Task: Please set down the lines of the listing exactly, from its first line to the line with "Adicionais (Art. 41):**", leaving the pictures out.

Supplied records:
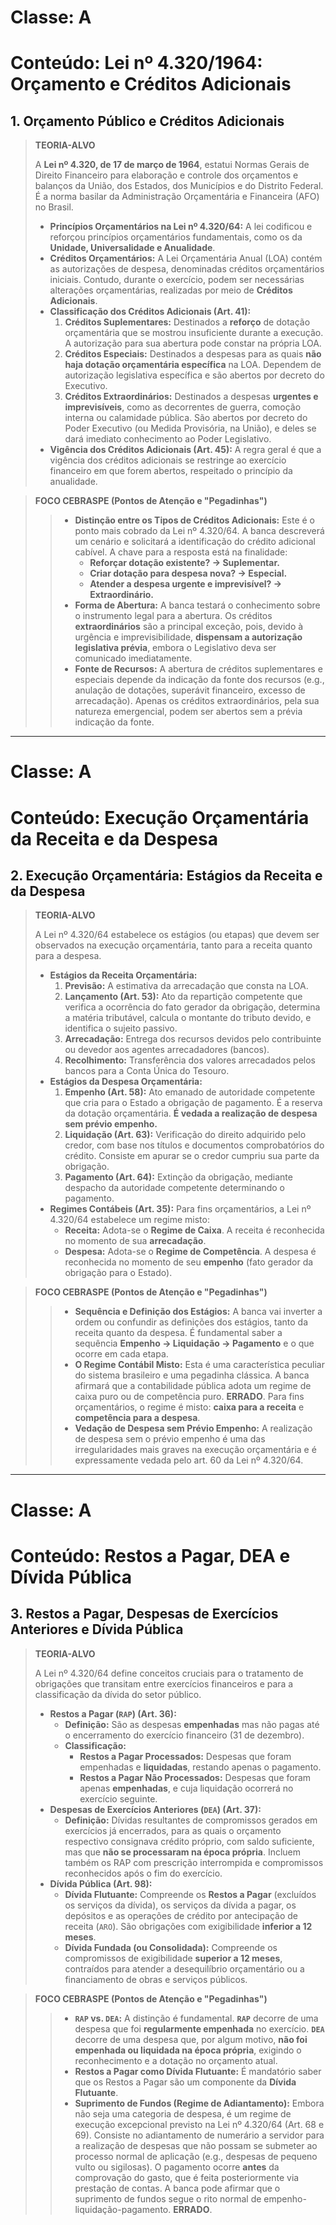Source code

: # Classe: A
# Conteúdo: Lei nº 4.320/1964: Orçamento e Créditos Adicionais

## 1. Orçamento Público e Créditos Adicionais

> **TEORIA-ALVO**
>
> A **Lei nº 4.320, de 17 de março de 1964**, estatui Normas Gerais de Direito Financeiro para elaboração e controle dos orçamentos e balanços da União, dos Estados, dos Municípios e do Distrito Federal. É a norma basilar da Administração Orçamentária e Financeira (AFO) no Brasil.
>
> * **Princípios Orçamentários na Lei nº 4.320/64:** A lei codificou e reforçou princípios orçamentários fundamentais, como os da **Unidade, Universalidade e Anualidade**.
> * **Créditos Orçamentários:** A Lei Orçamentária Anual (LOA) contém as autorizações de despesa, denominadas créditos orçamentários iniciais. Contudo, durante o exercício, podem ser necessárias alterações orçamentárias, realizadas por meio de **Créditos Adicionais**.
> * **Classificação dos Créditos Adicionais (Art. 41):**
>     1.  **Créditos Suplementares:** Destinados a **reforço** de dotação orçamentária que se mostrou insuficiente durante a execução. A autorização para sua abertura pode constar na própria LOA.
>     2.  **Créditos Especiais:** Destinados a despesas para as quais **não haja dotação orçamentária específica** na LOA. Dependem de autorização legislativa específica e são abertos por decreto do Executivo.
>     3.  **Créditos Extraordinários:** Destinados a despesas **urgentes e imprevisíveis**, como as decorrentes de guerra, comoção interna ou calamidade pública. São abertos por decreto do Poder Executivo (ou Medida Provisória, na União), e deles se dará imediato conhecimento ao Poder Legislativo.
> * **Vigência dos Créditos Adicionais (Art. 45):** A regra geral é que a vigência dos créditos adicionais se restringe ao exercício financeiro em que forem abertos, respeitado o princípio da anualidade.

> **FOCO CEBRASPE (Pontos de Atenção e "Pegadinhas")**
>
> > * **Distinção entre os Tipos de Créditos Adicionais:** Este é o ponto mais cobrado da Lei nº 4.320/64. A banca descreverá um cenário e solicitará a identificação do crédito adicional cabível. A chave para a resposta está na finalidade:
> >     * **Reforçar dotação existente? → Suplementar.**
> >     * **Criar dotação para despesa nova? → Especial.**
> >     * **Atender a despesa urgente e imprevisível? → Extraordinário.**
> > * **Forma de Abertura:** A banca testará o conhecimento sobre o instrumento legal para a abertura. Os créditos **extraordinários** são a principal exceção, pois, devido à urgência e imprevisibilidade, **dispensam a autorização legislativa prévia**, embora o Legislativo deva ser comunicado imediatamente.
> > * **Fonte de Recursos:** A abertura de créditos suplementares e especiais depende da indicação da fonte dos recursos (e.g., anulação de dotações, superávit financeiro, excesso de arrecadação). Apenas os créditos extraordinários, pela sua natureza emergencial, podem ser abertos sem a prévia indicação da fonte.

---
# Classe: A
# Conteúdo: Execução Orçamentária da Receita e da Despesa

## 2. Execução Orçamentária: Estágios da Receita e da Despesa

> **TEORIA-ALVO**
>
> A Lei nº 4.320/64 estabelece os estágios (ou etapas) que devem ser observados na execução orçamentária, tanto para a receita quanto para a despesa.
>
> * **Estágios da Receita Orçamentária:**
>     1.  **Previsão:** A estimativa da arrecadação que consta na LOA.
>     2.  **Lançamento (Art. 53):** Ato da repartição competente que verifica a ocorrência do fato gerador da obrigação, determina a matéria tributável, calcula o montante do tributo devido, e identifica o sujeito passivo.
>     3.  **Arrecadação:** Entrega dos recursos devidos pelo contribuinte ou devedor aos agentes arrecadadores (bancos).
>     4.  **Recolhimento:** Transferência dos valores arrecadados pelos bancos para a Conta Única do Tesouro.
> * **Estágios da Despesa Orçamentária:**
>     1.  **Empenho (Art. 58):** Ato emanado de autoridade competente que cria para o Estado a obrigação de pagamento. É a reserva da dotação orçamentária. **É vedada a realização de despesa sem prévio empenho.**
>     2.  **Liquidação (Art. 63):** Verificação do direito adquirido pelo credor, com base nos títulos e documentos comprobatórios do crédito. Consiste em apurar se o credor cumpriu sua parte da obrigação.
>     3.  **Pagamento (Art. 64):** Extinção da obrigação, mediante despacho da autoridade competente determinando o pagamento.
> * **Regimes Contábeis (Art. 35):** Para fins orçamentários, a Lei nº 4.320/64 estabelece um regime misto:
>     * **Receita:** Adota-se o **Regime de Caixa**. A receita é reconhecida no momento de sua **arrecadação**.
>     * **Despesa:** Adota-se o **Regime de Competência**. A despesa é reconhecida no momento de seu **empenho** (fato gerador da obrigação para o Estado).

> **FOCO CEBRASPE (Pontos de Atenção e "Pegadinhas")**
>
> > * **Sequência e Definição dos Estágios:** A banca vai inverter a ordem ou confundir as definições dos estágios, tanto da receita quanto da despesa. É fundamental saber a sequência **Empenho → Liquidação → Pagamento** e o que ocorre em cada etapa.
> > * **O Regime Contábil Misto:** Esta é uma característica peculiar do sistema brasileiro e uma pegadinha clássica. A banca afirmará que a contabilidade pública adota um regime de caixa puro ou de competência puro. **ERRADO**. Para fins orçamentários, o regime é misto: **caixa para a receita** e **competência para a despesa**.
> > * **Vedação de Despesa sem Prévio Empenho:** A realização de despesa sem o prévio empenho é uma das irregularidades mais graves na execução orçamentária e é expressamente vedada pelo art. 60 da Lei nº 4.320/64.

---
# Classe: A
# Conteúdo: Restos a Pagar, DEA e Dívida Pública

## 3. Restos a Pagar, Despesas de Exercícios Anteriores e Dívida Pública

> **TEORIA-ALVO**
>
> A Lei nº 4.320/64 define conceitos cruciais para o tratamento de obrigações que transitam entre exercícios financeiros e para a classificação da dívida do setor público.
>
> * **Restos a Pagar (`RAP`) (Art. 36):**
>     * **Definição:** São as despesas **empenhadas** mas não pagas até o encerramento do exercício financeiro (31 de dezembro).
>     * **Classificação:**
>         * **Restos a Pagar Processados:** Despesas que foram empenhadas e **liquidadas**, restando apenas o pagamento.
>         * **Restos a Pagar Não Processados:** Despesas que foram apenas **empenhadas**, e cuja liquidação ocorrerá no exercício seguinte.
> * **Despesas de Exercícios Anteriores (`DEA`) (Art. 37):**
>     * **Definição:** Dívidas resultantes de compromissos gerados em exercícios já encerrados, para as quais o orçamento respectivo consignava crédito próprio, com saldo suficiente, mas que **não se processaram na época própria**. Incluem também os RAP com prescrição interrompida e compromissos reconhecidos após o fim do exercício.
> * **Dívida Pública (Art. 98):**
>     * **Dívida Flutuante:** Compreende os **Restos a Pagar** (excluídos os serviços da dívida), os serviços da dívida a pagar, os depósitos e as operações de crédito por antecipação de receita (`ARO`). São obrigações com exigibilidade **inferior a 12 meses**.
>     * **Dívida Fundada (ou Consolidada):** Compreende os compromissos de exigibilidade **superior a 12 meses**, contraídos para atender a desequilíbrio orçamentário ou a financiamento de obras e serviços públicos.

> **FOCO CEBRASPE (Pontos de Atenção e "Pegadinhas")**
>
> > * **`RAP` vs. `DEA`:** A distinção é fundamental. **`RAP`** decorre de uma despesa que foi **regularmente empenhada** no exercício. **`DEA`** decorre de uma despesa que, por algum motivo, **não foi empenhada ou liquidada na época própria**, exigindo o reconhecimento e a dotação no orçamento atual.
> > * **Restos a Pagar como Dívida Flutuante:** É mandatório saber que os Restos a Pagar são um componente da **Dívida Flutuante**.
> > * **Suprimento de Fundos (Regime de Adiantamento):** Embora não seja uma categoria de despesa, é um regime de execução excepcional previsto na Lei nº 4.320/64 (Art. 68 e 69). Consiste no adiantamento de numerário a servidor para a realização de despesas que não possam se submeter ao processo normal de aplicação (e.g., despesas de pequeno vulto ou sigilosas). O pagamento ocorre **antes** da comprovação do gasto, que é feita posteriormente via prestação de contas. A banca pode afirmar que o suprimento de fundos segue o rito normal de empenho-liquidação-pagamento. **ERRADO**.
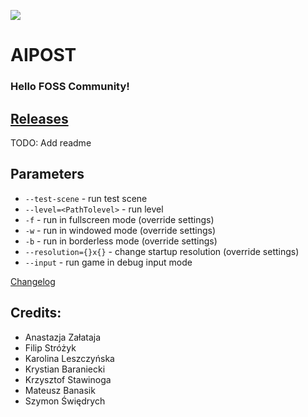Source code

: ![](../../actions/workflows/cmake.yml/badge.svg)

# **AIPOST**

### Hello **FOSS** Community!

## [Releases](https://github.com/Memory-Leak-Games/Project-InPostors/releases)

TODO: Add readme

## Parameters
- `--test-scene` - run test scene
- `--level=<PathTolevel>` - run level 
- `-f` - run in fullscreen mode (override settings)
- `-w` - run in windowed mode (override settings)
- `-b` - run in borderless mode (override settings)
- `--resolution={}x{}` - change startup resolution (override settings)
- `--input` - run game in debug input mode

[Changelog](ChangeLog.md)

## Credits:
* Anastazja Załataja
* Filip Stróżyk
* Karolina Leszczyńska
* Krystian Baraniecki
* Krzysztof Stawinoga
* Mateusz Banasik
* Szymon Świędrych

Problem solution:
Source code

: # Classe: A
# Conteúdo: Lei nº 4.320/1964: Orçamento e Créditos Adicionais

## 1. Orçamento Público e Créditos Adicionais

> **TEORIA-ALVO**
>
> A **Lei nº 4.320, de 17 de março de 1964**, estatui Normas Gerais de Direito Financeiro para elaboração e controle dos orçamentos e balanços da União, dos Estados, dos Municípios e do Distrito Federal. É a norma basilar da Administração Orçamentária e Financeira (AFO) no Brasil.
>
> * **Princípios Orçamentários na Lei nº 4.320/64:** A lei codificou e reforçou princípios orçamentários fundamentais, como os da **Unidade, Universalidade e Anualidade**.
> * **Créditos Orçamentários:** A Lei Orçamentária Anual (LOA) contém as autorizações de despesa, denominadas créditos orçamentários iniciais. Contudo, durante o exercício, podem ser necessárias alterações orçamentárias, realizadas por meio de **Créditos Adicionais**.
> * **Classificação dos Créditos Adicionais (Art. 41):**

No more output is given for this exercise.